This work presents findings on the mechanisms of hysteresis in lithium-rich cathode oxides. It is generally reported that the energy inefficiency, observed during electrochemical cycling of Li-rich electrodes, is a direct result of anion redox processes. Similarly, the coupled phenomenon of cation migration has been cited as being a mere consequence of that process with no essential ramification to hysteresis. Such works, however, have only shown correlations and not causation. Specifically, studies that clearly preclude the complete absence of either anion redox or cation migration (down to defect-level concentrations) are not reported yet. Herein, we present first principles calculations and experimental data on a bespoke Li-rich system that is indubitably immune to oxygen activity but yet exhibits significant energy inefficiency. Additionally, the results directly implicate transition metal migration as the fundamental, sole process responsible for hysteresis in this material. This study is of particular importance to the design and development of new Li-rich materials aimed at eliminating the role of oxygen and enhancing the effective cationic redox contribution to the capacity and points out the essential need to develop materials devoid of transition metal migration to interstitial sites in both layered and disordered oxides alike.
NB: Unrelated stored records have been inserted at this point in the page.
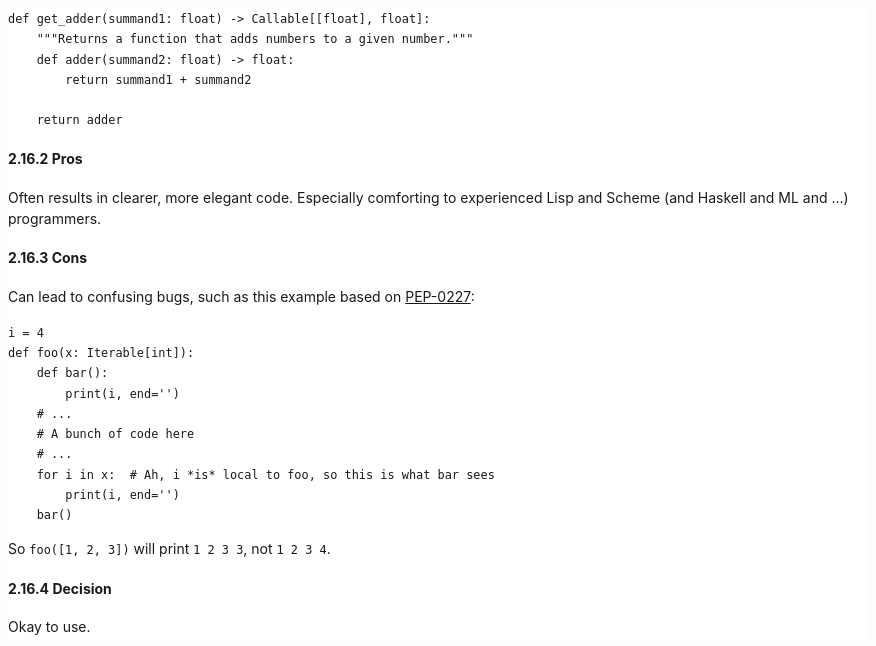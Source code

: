 

```
def get_adder(summand1: float) -> Callable[[float], float]:
    """Returns a function that adds numbers to a given number."""
    def adder(summand2: float) -> float:
        return summand1 + summand2

    return adder

```






#### 2.16.2 Pros


Often results in clearer, more elegant code. Especially comforting to
experienced Lisp and Scheme (and Haskell and ML and …) programmers.







#### 2.16.3 Cons


Can lead to confusing bugs, such as this example based on
[PEP-0227](https://peps.python.org/pep-0227/):



```
i = 4
def foo(x: Iterable[int]):
    def bar():
        print(i, end='')
    # ...
    # A bunch of code here
    # ...
    for i in x:  # Ah, i *is* local to foo, so this is what bar sees
        print(i, end='')
    bar()

```

So `foo([1, 2, 3])` will print `1 2 3 3`,
not `1 2 3 4`.







#### 2.16.4 Decision


Okay to use.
这项工作提出了富锂阴极氧化物中磁滞机理的发现。通常据报道，在富锂电极的电化学循环过程中观察到的能量效率低下是阴离子氧化还原过程的直接结果。同样，阳离子迁移的耦合现象被认为只是该过程的结果，对滞后没有实质性影响。但是，这些作品仅显示了相关性，而没有因果关系。具体而言，尚无报道明确排除完全不存在阴离子氧化还原或阳离子迁移（低至缺陷水平浓度）的研究。在这里，我们介绍了定制的富锂系统的基本原理计算和实验数据，该系统对氧气的活性具有不可抗拒的免疫力，但表现出明显的能量效率低下。另外，结果直接表明过渡金属迁移是造成这种材料滞后的基本，唯一的过程。这项研究对于旨在消除氧的作用并增强阳离子氧化还原对容量的有效贡献的新型富锂材料的设计和开发尤其重要，并指出了开发无过渡金属迁移到间隙中的材料的基本需求层状和无序氧化物中的位均相同。